Data for this task:
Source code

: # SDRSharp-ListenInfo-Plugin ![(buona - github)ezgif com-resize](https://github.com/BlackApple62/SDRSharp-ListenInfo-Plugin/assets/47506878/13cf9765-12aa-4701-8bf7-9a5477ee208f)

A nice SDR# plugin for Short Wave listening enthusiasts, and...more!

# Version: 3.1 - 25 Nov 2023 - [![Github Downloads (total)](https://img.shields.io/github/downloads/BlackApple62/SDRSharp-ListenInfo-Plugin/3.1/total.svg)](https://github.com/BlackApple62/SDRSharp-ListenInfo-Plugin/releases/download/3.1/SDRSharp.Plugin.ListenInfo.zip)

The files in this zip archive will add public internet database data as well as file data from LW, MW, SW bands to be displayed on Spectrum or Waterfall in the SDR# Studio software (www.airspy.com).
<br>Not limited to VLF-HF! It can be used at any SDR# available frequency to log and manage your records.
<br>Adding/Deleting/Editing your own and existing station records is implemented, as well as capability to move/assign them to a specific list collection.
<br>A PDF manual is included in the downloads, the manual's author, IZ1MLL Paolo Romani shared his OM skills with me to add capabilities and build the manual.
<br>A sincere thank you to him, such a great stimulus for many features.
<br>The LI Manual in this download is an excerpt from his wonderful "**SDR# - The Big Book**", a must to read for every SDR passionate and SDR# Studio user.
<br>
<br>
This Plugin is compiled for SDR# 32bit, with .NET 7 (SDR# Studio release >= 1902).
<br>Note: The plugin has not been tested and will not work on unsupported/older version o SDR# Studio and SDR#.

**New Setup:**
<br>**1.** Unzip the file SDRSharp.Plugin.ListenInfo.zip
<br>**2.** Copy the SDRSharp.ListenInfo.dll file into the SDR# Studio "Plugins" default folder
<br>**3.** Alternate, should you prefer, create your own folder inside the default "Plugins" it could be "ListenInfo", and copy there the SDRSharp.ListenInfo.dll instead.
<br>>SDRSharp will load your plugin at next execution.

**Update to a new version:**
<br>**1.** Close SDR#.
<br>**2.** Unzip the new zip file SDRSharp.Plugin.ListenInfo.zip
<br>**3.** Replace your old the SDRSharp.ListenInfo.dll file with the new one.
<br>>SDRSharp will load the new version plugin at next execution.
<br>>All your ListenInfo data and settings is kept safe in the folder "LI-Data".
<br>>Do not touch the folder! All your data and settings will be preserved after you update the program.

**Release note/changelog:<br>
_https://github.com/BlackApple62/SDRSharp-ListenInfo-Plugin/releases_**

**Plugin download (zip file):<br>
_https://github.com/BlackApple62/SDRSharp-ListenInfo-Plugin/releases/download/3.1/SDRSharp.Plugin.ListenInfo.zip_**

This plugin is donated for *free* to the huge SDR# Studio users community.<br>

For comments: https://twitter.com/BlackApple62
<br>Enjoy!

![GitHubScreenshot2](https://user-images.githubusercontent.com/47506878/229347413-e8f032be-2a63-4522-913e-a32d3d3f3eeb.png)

--

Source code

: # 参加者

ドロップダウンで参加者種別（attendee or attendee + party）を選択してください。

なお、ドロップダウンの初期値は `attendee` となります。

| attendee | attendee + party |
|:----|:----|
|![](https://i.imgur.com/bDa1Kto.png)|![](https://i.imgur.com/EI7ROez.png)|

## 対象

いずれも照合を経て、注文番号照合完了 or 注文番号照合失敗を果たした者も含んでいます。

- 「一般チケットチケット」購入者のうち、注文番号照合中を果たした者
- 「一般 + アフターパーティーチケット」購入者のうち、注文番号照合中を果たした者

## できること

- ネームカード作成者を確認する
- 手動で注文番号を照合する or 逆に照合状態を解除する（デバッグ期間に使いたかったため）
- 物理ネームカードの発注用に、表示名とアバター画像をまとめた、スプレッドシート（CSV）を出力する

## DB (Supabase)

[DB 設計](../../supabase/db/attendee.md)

...

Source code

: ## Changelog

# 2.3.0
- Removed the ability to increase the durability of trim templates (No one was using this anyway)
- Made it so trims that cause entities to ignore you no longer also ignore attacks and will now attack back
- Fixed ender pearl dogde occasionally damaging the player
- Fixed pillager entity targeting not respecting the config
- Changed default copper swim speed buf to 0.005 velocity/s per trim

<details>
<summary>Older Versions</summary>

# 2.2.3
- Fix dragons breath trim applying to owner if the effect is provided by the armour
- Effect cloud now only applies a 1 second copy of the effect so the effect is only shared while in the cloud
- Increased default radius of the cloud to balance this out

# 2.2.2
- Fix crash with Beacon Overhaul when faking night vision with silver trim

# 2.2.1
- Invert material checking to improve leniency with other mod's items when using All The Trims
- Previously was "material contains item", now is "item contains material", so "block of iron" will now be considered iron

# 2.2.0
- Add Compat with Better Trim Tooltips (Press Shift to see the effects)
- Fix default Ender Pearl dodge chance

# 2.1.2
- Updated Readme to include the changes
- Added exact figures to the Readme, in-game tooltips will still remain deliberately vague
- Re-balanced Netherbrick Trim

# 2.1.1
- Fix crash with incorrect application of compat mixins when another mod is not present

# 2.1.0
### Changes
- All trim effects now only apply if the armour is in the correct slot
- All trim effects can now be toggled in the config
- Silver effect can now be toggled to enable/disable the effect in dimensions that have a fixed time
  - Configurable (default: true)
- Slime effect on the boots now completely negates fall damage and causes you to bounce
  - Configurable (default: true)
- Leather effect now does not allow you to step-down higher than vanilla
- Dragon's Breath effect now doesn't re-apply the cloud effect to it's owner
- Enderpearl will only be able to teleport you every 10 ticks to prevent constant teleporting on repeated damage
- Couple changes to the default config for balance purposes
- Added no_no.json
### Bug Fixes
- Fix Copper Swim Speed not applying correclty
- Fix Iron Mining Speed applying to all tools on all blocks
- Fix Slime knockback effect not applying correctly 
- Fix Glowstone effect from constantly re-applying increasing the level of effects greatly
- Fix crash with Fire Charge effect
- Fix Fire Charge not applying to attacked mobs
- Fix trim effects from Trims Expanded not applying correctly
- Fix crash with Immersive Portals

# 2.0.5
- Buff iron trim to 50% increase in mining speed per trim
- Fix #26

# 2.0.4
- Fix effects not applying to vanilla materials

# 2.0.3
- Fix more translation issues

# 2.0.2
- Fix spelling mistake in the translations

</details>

Exercise:
Check each line above for the word "settings" and copy the ones that have it.

Answer box:
<br>>All your ListenInfo data and settings is kept safe in the folder "LI-Data".
<br>>Do not touch the folder! All your data and settings will be preserved after you update the program.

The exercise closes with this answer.